Your answer should be an exact copy of all the entries, free of pictures.

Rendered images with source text
* * * * *

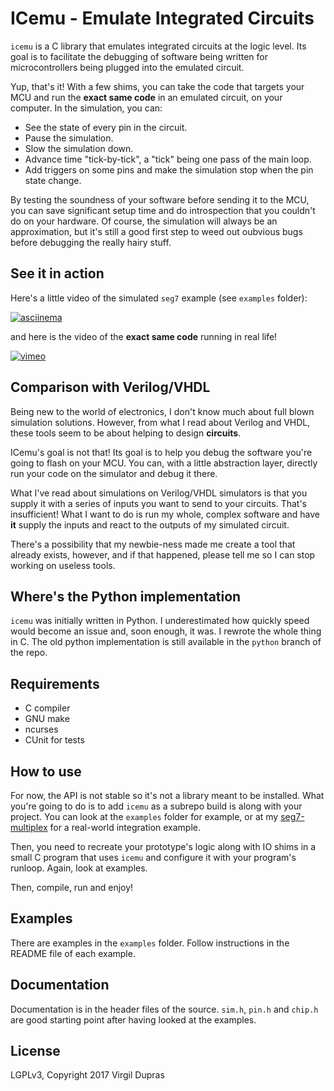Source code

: # ICemu - Emulate Integrated Circuits

`icemu` is a C library that emulates integrated circuits at the logic level. Its goal is to
facilitate the debugging of software being written for microcontrollers being plugged into the
emulated circuit.

Yup, that's it! With a few shims, you can take the code that targets your MCU and run the **exact
same code** in an emulated circuit, on your computer. In the simulation, you can:

* See the state of every pin in the circuit.
* Pause the simulation.
* Slow the simulation down.
* Advance time "tick-by-tick", a "tick" being one pass of the main loop.
* Add triggers on some pins and make the simulation stop when the pin state change.

By testing the soundness of your software before sending it to the MCU, you can save significant
setup time and do introspection that you couldn't do on your hardware. Of course, the simulation
will always be an approximation, but it's still a good first step to weed out oubvious bugs
before debugging the really hairy stuff.

## See it in action

Here's a little video of the simulated `seg7` example (see `examples` folder):

[![asciinema](https://asciinema.org/a/LLNB2fvP0nPhn1CazSQ1y9ymT.png)](https://asciinema.org/a/LLNB2fvP0nPhn1CazSQ1y9ymT)

and here is the video of the **exact same code** running in real life!

[![vimeo](https://i.vimeocdn.com/video/662736875_677x.jpg)](https://vimeo.com/239693641)

## Comparison with Verilog/VHDL

Being new to the world of electronics, I don't know much about full blown simulation solutions.
However, from what I read about Verilog and VHDL, these tools seem to be about helping to design
**circuits**.

ICemu's goal is not that! Its goal is to help you debug the software you're going to flash on your
MCU. You can, with a little abstraction layer, directly run your code on the simulator and debug it
there.

What I've read about simulations on Verilog/VHDL simulators is that you supply it with a series of
inputs you want to send to your circuits. That's insufficient! What I want to do is run my whole,
complex software and have **it** supply the inputs and react to the outputs of my simulated circuit.

There's a possibility that my newbie-ness made me create a tool that already exists, however, and
if that happened, please tell me so I can stop working on useless tools.

## Where's the Python implementation

`icemu` was initially written in Python. I underestimated how quickly speed would become an issue
and, soon enough, it was. I rewrote the whole thing in C. The old python implementation is still
available in the `python` branch of the repo.

## Requirements

* C compiler
* GNU make
* ncurses
* CUnit for tests

## How to use

For now, the API is not stable so it's not a library meant to be installed. What you're going to
do is to add `icemu` as a subrepo build is along with your project. You can look at the `examples`
folder for example, or at my [seg7-multiplex][seg7-multiplex] for a real-world integration example.

Then, you need to recreate your prototype's logic along with IO shims in a small C program that
uses `icemu` and configure it with your program's runloop. Again, look at examples.

Then, compile, run and enjoy!

## Examples

There are examples in the `examples` folder. Follow instructions in the README file of each example.

## Documentation

Documentation is in the header files of the source. `sim.h`, `pin.h` and `chip.h` are good
starting point after having looked at the examples.

## License

LGPLv3, Copyright 2017 Virgil Dupras

[seg7-multiplex]: https://github.com/hsoft/seg7-multiplex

* * * * *

**Answer space:**
Source code

: # ICemu - Emulate Integrated Circuits

`icemu` is a C library that emulates integrated circuits at the logic level. Its goal is to
facilitate the debugging of software being written for microcontrollers being plugged into the
emulated circuit.

Yup, that's it! With a few shims, you can take the code that targets your MCU and run the **exact
same code** in an emulated circuit, on your computer. In the simulation, you can:

* See the state of every pin in the circuit.
* Pause the simulation.
* Slow the simulation down.
* Advance time "tick-by-tick", a "tick" being one pass of the main loop.
* Add triggers on some pins and make the simulation stop when the pin state change.

By testing the soundness of your software before sending it to the MCU, you can save significant
setup time and do introspection that you couldn't do on your hardware. Of course, the simulation
will always be an approximation, but it's still a good first step to weed out oubvious bugs
before debugging the really hairy stuff.

## See it in action

Here's a little video of the simulated `seg7` example (see `examples` folder):

[![asciinema](https://asciinema.org/a/LLNB2fvP0nPhn1CazSQ1y9ymT.png)](https://asciinema.org/a/LLNB2fvP0nPhn1CazSQ1y9ymT)

and here is the video of the **exact same code** running in real life!

[![vimeo](https://i.vimeocdn.com/video/662736875_677x.jpg)](https://vimeo.com/239693641)

## Comparison with Verilog/VHDL

Being new to the world of electronics, I don't know much about full blown simulation solutions.
However, from what I read about Verilog and VHDL, these tools seem to be about helping to design
**circuits**.

ICemu's goal is not that! Its goal is to help you debug the software you're going to flash on your
MCU. You can, with a little abstraction layer, directly run your code on the simulator and debug it
there.

What I've read about simulations on Verilog/VHDL simulators is that you supply it with a series of
inputs you want to send to your circuits. That's insufficient! What I want to do is run my whole,
complex software and have **it** supply the inputs and react to the outputs of my simulated circuit.

There's a possibility that my newbie-ness made me create a tool that already exists, however, and
if that happened, please tell me so I can stop working on useless tools.

## Where's the Python implementation

`icemu` was initially written in Python. I underestimated how quickly speed would become an issue
and, soon enough, it was. I rewrote the whole thing in C. The old python implementation is still
available in the `python` branch of the repo.

## Requirements

* C compiler
* GNU make
* ncurses
* CUnit for tests

## How to use

For now, the API is not stable so it's not a library meant to be installed. What you're going to
do is to add `icemu` as a subrepo build is along with your project. You can look at the `examples`
folder for example, or at my [seg7-multiplex][seg7-multiplex] for a real-world integration example.

Then, you need to recreate your prototype's logic along with IO shims in a small C program that
uses `icemu` and configure it with your program's runloop. Again, look at examples.

Then, compile, run and enjoy!

## Examples

There are examples in the `examples` folder. Follow instructions in the README file of each example.

## Documentation

Documentation is in the header files of the source. `sim.h`, `pin.h` and `chip.h` are good
starting point after having looked at the examples.

## License

LGPLv3, Copyright 2017 Virgil Dupras

[seg7-multiplex]: https://github.com/hsoft/seg7-multiplex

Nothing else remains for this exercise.